July 17, 2008 Jill

More from Mike at Just Comedy:

Showrunners are superheroes.


They have to be. The job demands superhuman speed, the strength to break obstinate stories with their bare hands, and bulletproof skin when faced with a hail of broadcaster’s notes. As if that weren’t impressive enough, some of them have to be funny, too.


Here’s what the fearless Mark Farrell (Corner Gas and This Hour has 22 Minutes) and the mighty Neal Brennan (Half Baked, Chappelle’s Show) had to say about the job of running a show.


On what the job entails:


– Besides being the primary creative force, and answering questions from wardrobe, casting and locations, they agreed that their primary job was maintaining the consistency of the show, episode to episode.


– While Brennan wrote (or rewrote) every episode of Chappelle’s Show along with Dave Chappelle, Farrell has had more experience managing larger writing teams. While he was on Corner Gas there were around six writers, on 22 Minutes, around eight, plus the cast, who also write as well.
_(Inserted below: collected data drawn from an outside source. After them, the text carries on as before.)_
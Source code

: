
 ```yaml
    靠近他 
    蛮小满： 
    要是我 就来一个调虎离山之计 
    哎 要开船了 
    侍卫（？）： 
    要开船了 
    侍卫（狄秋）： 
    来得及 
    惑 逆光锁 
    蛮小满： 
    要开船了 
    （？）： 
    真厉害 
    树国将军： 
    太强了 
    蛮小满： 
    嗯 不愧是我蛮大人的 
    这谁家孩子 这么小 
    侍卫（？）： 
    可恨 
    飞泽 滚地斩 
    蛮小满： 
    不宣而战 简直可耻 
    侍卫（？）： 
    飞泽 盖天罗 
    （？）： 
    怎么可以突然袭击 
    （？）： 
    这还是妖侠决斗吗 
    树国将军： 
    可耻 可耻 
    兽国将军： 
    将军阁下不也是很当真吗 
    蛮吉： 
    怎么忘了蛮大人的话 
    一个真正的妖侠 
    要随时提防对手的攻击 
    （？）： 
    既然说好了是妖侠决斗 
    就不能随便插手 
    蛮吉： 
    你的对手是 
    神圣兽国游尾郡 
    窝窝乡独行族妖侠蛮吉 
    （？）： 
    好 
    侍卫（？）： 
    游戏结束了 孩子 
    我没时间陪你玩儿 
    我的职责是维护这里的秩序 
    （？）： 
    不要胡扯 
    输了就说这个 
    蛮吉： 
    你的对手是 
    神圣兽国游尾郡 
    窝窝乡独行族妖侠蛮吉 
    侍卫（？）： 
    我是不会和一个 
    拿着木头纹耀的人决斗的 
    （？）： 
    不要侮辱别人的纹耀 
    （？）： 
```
– Farrell originally expected to be hiring crowds of fast talking standup comedians. In practice, he found that the character traits that make for a successful standup don’t always make for a good collaborative member of a story department. Although he still hires standups who play well with others, he’s ended up hiring a lot more writers from the sketch comedy world.


On protecting “the funny:”


– Both men agreed: everyone who works on a comedy wants to help make it even funnier. Sometimes, the props and costumes and set dec folks are trying to add to the joke, and it just gets in the way. As Brennan relates, the showrunner ends up with the difficult job of saying “no” to a lot of well-intentioned help. “You can end up feeling like a jerk.”


– Farrell says he’s had to start using the line “You know, it works both ways, but we’re gonna do it the other way.”


– Brennan lauds Judd Apatow for making sure his films’ sets, props, and costumes are remarkably unremarkable.


– In maintaining a clear vision with a consistent level of quality, Brennan spoke about the importance of suiting the material you’re writing to the specific comic performer who’ll be taking it off the page. Sometimes a script can be hilarious, but if isn’t right for the actors, it’s just not going to be funny.


On network notes:


– Brennan says they got reams of notes from Comedy Central on their first six scripts for Chappelle’s Show. They defied them and shot some of the most contentious sketches for the live studio audience, to test how they would they react. When the sketches absolutely killed, Comedy Central called to say “We do not understand your show.” “They left us alone after that,” said Brennan.


-both showrunners agreed that the old stereotype about network execs being no-nothings when it comes to giving notes is just not true.


There’s good advice out there, which shouldn’t be ignored.

In the end, moderator Virginia Thompson (President & Executive Producer, Vérité Films Inc.) said it best: “When it’s all about the funny, it’s all about the writing.”

Comment (1)

  1. Myrtle

    My fave?

    The fact that Comedy Central gave tons of notes on Chappelle’s Show and said “we do not understand your show.”

    Mike failed to add that it was with tongue firmly in cheek that both showrunners agreed “the old stereotype about network execs being no-nothings (sic)” is not true.